A Game for the (Middle) Ages
In 1895, William G. Morgan was the education director as the Holyoke, Massachusetts, YMCA. Four years earlier, his colleague James Naismith had invented the game of basketball just down the road at the Springfield YMCA. Naismith’s game was catching on quickly but there was a drawback. Not everyone could keep up with the fast pace of basketball—and that was even before the fast break was created. Morgan needed a game that could be enjoyed by middle-aged men.

Morgan conceived a court game he originally called mintonette. He chose the name because his new sport was related to badminton. Mintonette was played on a court divided by a six-foot, six-inch net. Teams volleyed the ball back and forth across the net until one team missed. The first competitive game of volleyball was played July 7, 1896.

Things They Are a Changing…Quickly
Changes were immediately made to Morgan’s game. One of the first changes was the name itself. Alfred Halstead is credited with renaming the sport with the descriptive words “volley ball.” (Can you imagine Karch Kiraly playing for a gold medal in Olympic beach mintonette?) The number of players on each team also was limited. Originally, a team was allowed to have as many players as it could fit into its half of a 50- by 25-foot court. The number of players was set at nine per side and later reduced to six. Rotating players to various positions on the court has been part of the game from the beginning.

The number of times a team could touch the ball before it went over the net was eventually established at three. The first rules allowed an unlimited number of hits. The earliest games in Morgan’s gym were played with the rubber bladder from inside a basketball. Spalding made the first official volleyball in 1896. By 1900, the standard shape and weight of the ball were almost identical to those used today.
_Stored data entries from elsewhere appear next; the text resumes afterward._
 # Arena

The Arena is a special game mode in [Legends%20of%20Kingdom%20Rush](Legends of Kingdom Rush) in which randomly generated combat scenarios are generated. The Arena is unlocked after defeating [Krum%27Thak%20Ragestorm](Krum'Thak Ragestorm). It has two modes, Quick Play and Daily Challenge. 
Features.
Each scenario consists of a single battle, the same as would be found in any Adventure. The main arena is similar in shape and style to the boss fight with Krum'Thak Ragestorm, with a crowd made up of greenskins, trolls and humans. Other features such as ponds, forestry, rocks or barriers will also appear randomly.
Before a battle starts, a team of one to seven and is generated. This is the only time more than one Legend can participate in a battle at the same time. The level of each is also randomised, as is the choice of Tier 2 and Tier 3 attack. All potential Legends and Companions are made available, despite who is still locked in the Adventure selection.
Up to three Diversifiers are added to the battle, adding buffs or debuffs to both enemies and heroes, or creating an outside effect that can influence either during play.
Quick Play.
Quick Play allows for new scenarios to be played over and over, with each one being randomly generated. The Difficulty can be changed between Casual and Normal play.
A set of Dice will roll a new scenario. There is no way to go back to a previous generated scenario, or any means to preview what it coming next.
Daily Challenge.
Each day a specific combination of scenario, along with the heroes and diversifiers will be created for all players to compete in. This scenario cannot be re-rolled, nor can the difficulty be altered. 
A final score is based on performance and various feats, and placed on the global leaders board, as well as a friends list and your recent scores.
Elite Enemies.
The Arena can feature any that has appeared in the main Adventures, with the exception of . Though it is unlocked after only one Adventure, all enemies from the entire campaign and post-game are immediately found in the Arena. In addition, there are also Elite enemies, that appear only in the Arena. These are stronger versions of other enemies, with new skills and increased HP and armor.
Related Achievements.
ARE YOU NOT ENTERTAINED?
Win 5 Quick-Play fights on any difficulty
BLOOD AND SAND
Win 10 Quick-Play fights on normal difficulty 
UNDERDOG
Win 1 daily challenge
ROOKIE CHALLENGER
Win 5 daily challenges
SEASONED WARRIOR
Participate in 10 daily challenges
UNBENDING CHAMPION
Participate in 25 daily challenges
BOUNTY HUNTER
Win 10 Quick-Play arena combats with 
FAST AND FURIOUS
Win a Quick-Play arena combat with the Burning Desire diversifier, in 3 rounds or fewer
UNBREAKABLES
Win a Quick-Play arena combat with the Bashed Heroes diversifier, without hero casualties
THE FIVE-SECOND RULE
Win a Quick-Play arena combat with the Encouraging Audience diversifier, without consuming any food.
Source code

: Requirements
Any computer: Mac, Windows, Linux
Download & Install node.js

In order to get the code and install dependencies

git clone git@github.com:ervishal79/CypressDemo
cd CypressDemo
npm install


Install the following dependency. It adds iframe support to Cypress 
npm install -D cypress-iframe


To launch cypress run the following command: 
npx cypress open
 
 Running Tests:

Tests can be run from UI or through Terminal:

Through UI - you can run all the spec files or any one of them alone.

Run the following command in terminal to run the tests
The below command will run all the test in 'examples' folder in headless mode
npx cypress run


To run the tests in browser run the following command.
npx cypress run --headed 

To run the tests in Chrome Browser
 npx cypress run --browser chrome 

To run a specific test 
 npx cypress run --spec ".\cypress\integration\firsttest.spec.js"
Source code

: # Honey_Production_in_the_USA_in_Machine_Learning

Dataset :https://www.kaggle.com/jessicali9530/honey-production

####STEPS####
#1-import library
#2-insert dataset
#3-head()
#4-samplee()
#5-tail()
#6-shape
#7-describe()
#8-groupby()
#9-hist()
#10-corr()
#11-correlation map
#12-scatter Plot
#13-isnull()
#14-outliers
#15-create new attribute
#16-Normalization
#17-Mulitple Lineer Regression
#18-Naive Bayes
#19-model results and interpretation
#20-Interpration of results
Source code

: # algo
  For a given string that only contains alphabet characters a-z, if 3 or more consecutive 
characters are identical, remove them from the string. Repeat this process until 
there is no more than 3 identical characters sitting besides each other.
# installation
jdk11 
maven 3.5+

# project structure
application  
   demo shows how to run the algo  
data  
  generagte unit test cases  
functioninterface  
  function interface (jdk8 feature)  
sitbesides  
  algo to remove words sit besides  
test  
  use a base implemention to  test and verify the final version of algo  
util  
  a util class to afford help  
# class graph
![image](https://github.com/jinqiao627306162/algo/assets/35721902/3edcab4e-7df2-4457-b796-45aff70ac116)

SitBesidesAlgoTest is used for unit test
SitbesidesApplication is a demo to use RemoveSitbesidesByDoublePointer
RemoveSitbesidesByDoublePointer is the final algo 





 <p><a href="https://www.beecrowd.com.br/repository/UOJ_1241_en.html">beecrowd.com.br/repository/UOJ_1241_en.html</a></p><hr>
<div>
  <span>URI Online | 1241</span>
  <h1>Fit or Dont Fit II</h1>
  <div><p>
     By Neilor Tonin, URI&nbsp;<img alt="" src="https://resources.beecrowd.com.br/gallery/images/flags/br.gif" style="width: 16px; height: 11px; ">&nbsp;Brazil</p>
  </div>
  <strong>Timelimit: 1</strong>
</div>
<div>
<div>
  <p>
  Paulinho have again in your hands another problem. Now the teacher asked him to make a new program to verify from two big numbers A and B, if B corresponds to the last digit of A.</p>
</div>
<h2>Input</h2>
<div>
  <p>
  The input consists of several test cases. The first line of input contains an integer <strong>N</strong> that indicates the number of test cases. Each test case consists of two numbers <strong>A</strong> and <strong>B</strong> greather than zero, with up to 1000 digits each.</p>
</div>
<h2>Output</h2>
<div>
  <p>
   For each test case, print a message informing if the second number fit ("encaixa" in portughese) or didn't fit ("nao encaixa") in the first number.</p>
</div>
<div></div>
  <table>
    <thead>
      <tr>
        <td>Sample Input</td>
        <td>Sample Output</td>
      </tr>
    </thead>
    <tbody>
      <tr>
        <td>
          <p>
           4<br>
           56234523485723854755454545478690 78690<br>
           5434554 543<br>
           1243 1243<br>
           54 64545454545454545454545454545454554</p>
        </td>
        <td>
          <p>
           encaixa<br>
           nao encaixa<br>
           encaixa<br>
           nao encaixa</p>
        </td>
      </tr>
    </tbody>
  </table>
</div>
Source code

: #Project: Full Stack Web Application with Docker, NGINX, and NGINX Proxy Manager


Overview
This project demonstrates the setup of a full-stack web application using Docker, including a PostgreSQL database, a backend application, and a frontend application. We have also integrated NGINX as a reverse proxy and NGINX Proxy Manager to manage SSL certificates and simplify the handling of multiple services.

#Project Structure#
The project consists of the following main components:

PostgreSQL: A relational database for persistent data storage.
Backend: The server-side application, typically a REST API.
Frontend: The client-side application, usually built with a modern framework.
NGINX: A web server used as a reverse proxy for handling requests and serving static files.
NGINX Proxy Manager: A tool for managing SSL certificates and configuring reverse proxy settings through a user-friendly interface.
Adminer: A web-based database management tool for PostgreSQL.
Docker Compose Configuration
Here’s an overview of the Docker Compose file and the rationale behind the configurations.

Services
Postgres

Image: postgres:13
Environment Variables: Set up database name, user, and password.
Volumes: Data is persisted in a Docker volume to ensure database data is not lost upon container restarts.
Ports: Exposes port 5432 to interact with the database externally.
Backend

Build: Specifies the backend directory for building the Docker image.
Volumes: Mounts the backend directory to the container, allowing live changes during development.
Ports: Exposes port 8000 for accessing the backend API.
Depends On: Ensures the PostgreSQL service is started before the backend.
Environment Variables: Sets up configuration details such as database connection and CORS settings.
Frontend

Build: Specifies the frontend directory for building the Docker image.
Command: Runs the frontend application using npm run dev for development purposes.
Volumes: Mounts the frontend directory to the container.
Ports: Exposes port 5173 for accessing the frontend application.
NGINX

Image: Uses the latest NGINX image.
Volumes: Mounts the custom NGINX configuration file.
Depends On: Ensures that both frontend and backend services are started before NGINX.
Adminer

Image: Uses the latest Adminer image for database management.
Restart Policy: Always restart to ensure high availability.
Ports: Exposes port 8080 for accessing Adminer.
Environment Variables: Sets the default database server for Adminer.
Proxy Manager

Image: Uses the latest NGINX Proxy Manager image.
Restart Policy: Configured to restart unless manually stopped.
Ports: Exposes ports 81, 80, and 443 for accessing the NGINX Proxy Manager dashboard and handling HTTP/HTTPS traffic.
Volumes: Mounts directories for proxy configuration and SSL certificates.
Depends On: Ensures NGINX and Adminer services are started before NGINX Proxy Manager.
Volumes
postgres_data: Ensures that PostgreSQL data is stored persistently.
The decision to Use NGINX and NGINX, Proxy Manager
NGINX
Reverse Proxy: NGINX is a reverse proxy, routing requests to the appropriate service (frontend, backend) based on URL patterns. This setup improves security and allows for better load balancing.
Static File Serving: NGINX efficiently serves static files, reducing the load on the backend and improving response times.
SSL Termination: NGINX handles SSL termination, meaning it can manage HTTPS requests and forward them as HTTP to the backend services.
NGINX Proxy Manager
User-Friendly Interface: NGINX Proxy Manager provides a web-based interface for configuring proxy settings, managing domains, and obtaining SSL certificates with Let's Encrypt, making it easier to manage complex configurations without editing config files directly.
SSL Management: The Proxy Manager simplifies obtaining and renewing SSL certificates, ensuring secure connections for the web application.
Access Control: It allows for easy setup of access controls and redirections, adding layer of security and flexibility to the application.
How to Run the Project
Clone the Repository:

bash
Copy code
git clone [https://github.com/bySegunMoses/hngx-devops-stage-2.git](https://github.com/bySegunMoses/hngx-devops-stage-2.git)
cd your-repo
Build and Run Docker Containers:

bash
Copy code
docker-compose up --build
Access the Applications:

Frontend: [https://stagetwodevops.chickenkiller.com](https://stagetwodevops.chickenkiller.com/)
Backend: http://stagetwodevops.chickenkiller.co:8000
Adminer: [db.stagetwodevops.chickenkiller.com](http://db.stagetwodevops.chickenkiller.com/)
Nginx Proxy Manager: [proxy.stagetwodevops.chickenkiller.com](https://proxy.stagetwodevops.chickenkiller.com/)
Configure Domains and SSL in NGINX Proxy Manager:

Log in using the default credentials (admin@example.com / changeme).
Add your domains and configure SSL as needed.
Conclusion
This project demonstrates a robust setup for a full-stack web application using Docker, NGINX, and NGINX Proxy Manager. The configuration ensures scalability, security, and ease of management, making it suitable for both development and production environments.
The height of the net was raised to make play more challenging. Today, the net is just under eight feet for men’s competition (2.43 meters) and just over seven feet (2.24 meters) for women’s. Under the original rules of volleyball, a team had to score 21 points to win a game. In 1917, that number was reduced to 15.

Giving the Game Away
YMCA workers took the game from Holyoke to US missionary schools in Asia. The game became very popular in the East as was played in the Oriental Games as early as 1913. Volleyball also caught on in Russia. When regular international competition began in the 1950s, Russia was the dominant team. During the World War I, United States troops introduced volleyball in Europe.

You know a sport has really arrived when official governing bodies are established. For volleyball, this happened in 1928 when the United States Volleyball Association was formed. The organization later became USA Volleyball. The Fédération Internationale de Volley-ball (FIVB) was founded in 1947. In 1949, the first men’s world championship tournament took place in Prague, Czechoslovakia.

Not Just for Middle-Aged Men
It quickly became apparent that volleyball had appeal far beyond the middle-aged men it was originally introduced to. Colleges and high schools began to adopt the sport for both men and women. Volleyball became the competitive fall sport for girls. The first US national volleyball championships for women were played in 1949, 54 years after women began competing in the game. The first international championships for women were played in 1952 in Moscow.